50.054 - Pseudo Assembly¶

Learning Outcomes¶

By the end of this lesson, you should be able to

Describe the syntax of the source language SIMP.
Describe the syntax of the intermediate representation language pseudo-assembly.
Describe how pseudo-assembly program is executed.
Apply Maximal Munch algorithms to generate a pseudo-assembly code from a given SIMP source code.

Recap the compiler pipeline¶

Recall the compiler pipeline

graph LR
A[Lexing] -->B[Parsing] --> C[Semantic Analysis] --> D[Optimization] --> E[Target Code Generation]

Lexing
Input: Source file in String
Output: A sequence of valid tokens according to the language specification (grammar)
Parsing
Input: Output from the Lexer
Output: A parse tree representing parsed result according to the parse derivation

And recall that a parse tree can be considered the first intermediate representation (IR). However the parse tree is to close to the source level which makes it hard to be used for code generation. For now let's fast forward to consider another IR which is closer to the target code, we refer to it as pseudo assembly. In this unit, we skip the semantic analysis and consider a direct translation from the source language (SIMP) to the pseudo assembly.

The SIMP Language¶

We consider the syntax of SIMP as follows

\[ \begin{array}{rccl} (\tt Statement) & S & ::= & X = E ; \mid return\ X ; \mid nop; \mid if\ E\ \{ \overline{S} \}\ else\ \{ \overline{S} \} \mid while\ E\ \{ \overline{S} \} \\ (\tt Expression) & E & ::= & E\ OP\ E \mid X \mid C \mid (E) \\ (\tt Statements) & \overline{S} & ::= & S \mid S\ \overline{S} \\ (\tt Operator) & OP & ::= & + \mid - \mid * \mid < \mid == \\ (\tt Constant) & C & ::= & 0 \mid 1 \mid 2 \mid ... \mid true \mid false \\ (\tt Variable) & X & ::= & a \mid b \mid c \mid d \mid ... \end{array} \]

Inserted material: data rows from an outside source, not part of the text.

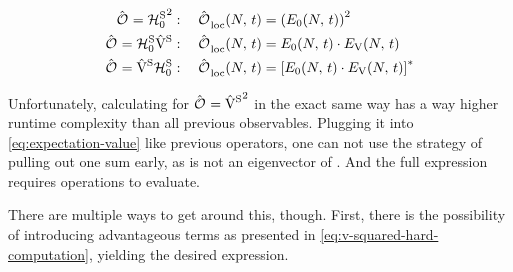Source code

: \begin{equation}
    \label{eq:simple-variance-terms}
    \begin{split}
        \ObservableOp ={\HzeroHamiltonian[\schroedingerPicture]}^2   &: \quad \localObservable{N}{t} =
        \left(E_0(N,\,t)\right)^2
        \\
        \ObservableOp =\HzeroHamiltonian[\schroedingerPicture]\Vhamiltonian[\schroedingerPicture]   &: \quad \localObservable{N}{t} = E_0(N,\,t) \cdot E_\text{V}(N,\,t)
        \\
        \ObservableOp =\Vhamiltonian[\schroedingerPicture]\HzeroHamiltonian[\schroedingerPicture]   &: \quad \localObservable{N}{t} = \left[E_0(N,\,t) \cdot E_\text{V}(N,\,t) \right]^\ast
    \end{split}
\end{equation}

Unfortunately, calculating  for $\ObservableOp = {\Vhamiltonian[\schroedingerPicture]}^2$ in the exact same way has a way higher runtime complexity than all previous observables.
Plugging it into \autoref{eq:expectation-value} like previous operators, one can not use the strategy of pulling out one sum early, as \ketN[N] is not an eigenvector of \Vhamiltonian[\schroedingerPicture].
And the full expression requires  operations to evaluate. 

There are multiple ways to get around this, though. First, there is the possibility of introducing advantageous terms as presented in \autoref{eq:v-squared-hard-computation}, yielding the desired expression.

For simplicity, we ignore functions and procedures. We assume a special variable \(input\) serving as the input argument to the program. We write \(\overline{S}\) to denote a sequence of statements. \(return\) statement takes a variable instead of an expression. \(nop\) stands a "no-op" statement, which implies no action preformed. The rest of the syntax is very similar to Java and C except that the type annotations are omitted.

For example (Example SIMP1)

x = input;
s = 0;
c = 0;
while c < x {
    s = c + s;
    c = c + 1;
}
return s;

Pseudo Assembly¶

We consider the Pseudo Assembly language as follows.

\[ \begin{array}{rccl} (\tt Labeled\ Instruction) & li & ::= & l : i \\ (\tt Instruction) & i & ::= & d \leftarrow s \mid d \leftarrow s\ op\ s \mid ret \mid ifn\ s\ goto\ l \mid goto\ l \\ (\tt Labeled\ Instructions) & lis & ::= & li \mid li\ lis \\ (\tt Operand) & d,s & ::= & r \mid c \mid t \\ (\tt Temp\ Var) & t & ::= & x \mid y \mid ... \\ (\tt Label) & l & ::= & 1 \mid 2 \mid ... \\ (\tt Operator) & op & ::= & + \mid - \mid < \mid == \\ (\tt Constant) & c & ::= & 0 \mid 1 \mid 2 \mid ... \\ (\tt Register) & r & ::= & r_{ret} \mid r_1 \mid r_2 \mid ... \end{array} \]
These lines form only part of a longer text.